2. Combination of AT&T (EP 0 744 856 A3) with the known architecture of the World Wide Web
- AT&T ('856): Discloses a nearly complete system. It teaches scanning a product identifier (like a UPC), sending that identifier to a remote service with a database, mapping the identifier to a "communication address," and using that address to establish a connection.
- Common Knowledge of the WWW (as of mid-1995): As stated above, the URL was the standard for addressing informational resources on computer networks.
- Motivation to Combine: The AT&T application provides a blueprint for using product codes to initiate network connections. A PHOSITA would have been motivated to adapt this system for use with the WWW to allow consumers to easily access product information online. The term "communication address" in the AT&T filing is a general term. In the context of accessing information on a remote computer over the Internet in 1995, the most common, logical, and effective type of "communication address" was a URL. Substituting a URL for the more generic "communication address" is not an inventive step but rather an obvious implementation choice to apply the AT&T system to the dominant information network of the era. This combination makes all the steps of independent claim 1 obvious.
Analysis of Dependent Claims
The dependent claims of the '126 patent add limitations that were also either known or obvious at the time.
- Claim 5 (using a portion of a UPC): A UPC is inherently divisible into a manufacturer code and a product code. The idea of using only the manufacturer portion to find a manufacturer's general website (as opposed to a specific product page) would have been an obvious and desirable feature. This is further supported by the teachings of the Perkowski '979 patent, which, while filed later, describes this exact functionality, indicating it was a known variation.
- Claims 2, 3, 8, 12 (user selection via hypertext link): If the database lookup returned one or more URLs, the standard and universal method for presenting these to a user within a web browser in 1995 was as a selectable hypertext link. This is a fundamental feature of HTML and web browsers, not an invention.
- Claims 4, 9, 13 (automatic connection): The choice between presenting a link for a user to click and automatically redirecting the browser to the retrieved URL is a simple programming design choice. Both were well-understood capabilities. The motivation to automatically connect would be to further streamline the user experience, which is an obvious goal.

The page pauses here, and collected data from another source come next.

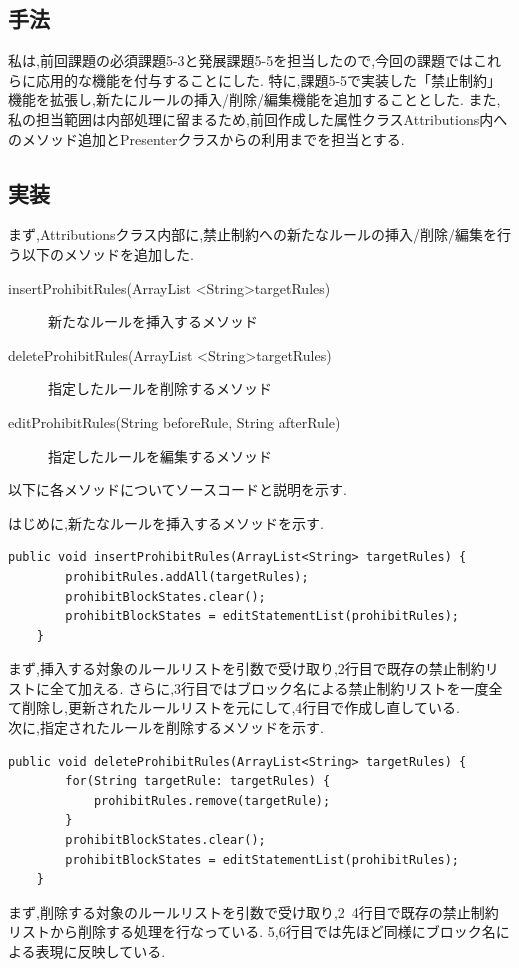 \documentclass[12pt]{jarticle}
\begin{document}
\subsection{手法}
私は,前回課題の必須課題5-3と発展課題5-5を担当したので,今回の課題ではこれらに応用的な機能を付与することにした.
特に,課題5-5で実装した「禁止制約」機能を拡張し,新たにルールの挿入/削除/編集機能を追加することとした.
また,私の担当範囲は内部処理に留まるため,前回作成した属性クラスAttributions内へのメソッド追加とPresenterクラスからの利用までを担当とする.


\subsection{実装}
まず,Attributionsクラス内部に,禁止制約への新たなルールの挿入/削除/編集を行う以下のメソッドを追加した.
\begin{description}
\item[insertProhibitRules(ArrayList \textless String\textgreater targetRules)] 新たなルールを挿入するメソッド
\item[deleteProhibitRules(ArrayList \textless String\textgreater targetRules)] 指定したルールを削除するメソッド
\item[editProhibitRules(String beforeRule, String afterRule)] 指定したルールを編集するメソッド
\end{description}
以下に各メソッドについてソースコードと説明を示す.

はじめに,新たなルールを挿入するメソッドを示す.
\begin{lstlisting}[caption=insertProhibitRulesメソッドの実装, label=mid]
    public void insertProhibitRules(ArrayList<String> targetRules) {
		prohibitRules.addAll(targetRules);
		prohibitBlockStates.clear();
		prohibitBlockStates = editStatementList(prohibitRules);
	}
\end{lstlisting}
まず,挿入する対象のルールリストを引数で受け取り,2行目で既存の禁止制約リストに全て加える.
さらに,3行目ではブロック名による禁止制約リストを一度全て削除し,更新されたルールリストを元にして,4行目で作成し直している. \\

次に,指定されたルールを削除するメソッドを示す.
\begin{lstlisting}[caption=deleteProhibitRulesメソッドの実装, label=mid]
    public void deleteProhibitRules(ArrayList<String> targetRules) {
		for(String targetRule: targetRules) {
			prohibitRules.remove(targetRule);
		}
		prohibitBlockStates.clear();
		prohibitBlockStates = editStatementList(prohibitRules);
	}
\end{lstlisting}
まず,削除する対象のルールリストを引数で受け取り,2~4行目で既存の禁止制約リストから削除する処理を行なっている.
5,6行目では先ほど同様にブロック名による表現に反映している. \\
\end{document}
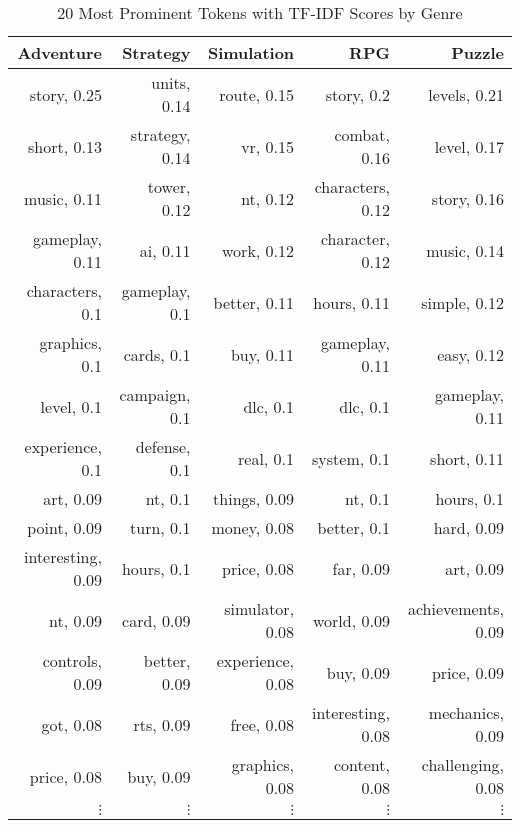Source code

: \begin{table}[h]
    \centering
    \begin{tabular}{r|r|r|r|r}
        Adventure & Strategy & Simulation & RPG & Puzzle \\
        \hline
        story,  0.25  & units,  0.14  & route,  0.15  & story,  0.2  & levels,  0.21  \\
        short,  0.13  & strategy,  0.14  & vr,  0.15  & combat,  0.16  & level,  0.17  \\
        music,  0.11  & tower,  0.12  & nt,  0.12  & characters,  0.12  & story,  0.16  \\
        gameplay,  0.11  & ai,  0.11  & work,  0.12  & character,  0.12  & music,  0.14  \\
        characters,  0.1  & gameplay,  0.1  & better,  0.11  & hours,  0.11  & simple,  0.12  \\
        graphics,  0.1  & cards,  0.1  & buy,  0.11  & gameplay,  0.11  & easy,  0.12  \\
        level,  0.1  & campaign,  0.1  & dlc,  0.1  & dlc,  0.1  & gameplay,  0.11  \\
        experience,  0.1  & defense,  0.1  & real,  0.1  & system,  0.1  & short,  0.11  \\
        art,  0.09  & nt,  0.1  & things,  0.09  & nt,  0.1  & hours,  0.1  \\
        point,  0.09  & turn,  0.1  & money,  0.08  & better,  0.1  & hard,  0.09  \\
        interesting, 0.09 & hours, 0.1 & price, 0.08 & far, 0.09 & art, 0.09 \\
        nt, 0.09 & card, 0.09 & simulator, 0.08 & world, 0.09 & achievements, 0.09 \\
        controls, 0.09 & better, 0.09 & experience, 0.08 & buy, 0.09 & price, 0.09 \\
        got, 0.08 & rts, 0.09 & free, 0.08 & interesting, 0.08 & mechanics, 0.09 \\
        price, 0.08 & buy, 0.09 & graphics, 0.08 & content, 0.08 & challenging, 0.08 \\
        $\vdots$ & $\vdots$ & $\vdots$ & $\vdots$ & $\vdots$
    \end{tabular}
    \caption{20 Most Prominent Tokens with TF-IDF Scores by Genre}
    \label{tab:top_tokens_by_genre}
\end{table}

In conclusion, the core elements of the '126 patent—scanning a code, network transmission, remote database lookup, and using the resulting address for connection—were taught by the prior art. The specific application of this process to the World Wide Web using URLs and barcodes was an obvious step for a person of ordinary skill in the art in 1995, who was motivated by the known problem of simplifying access to the growing number of online resources.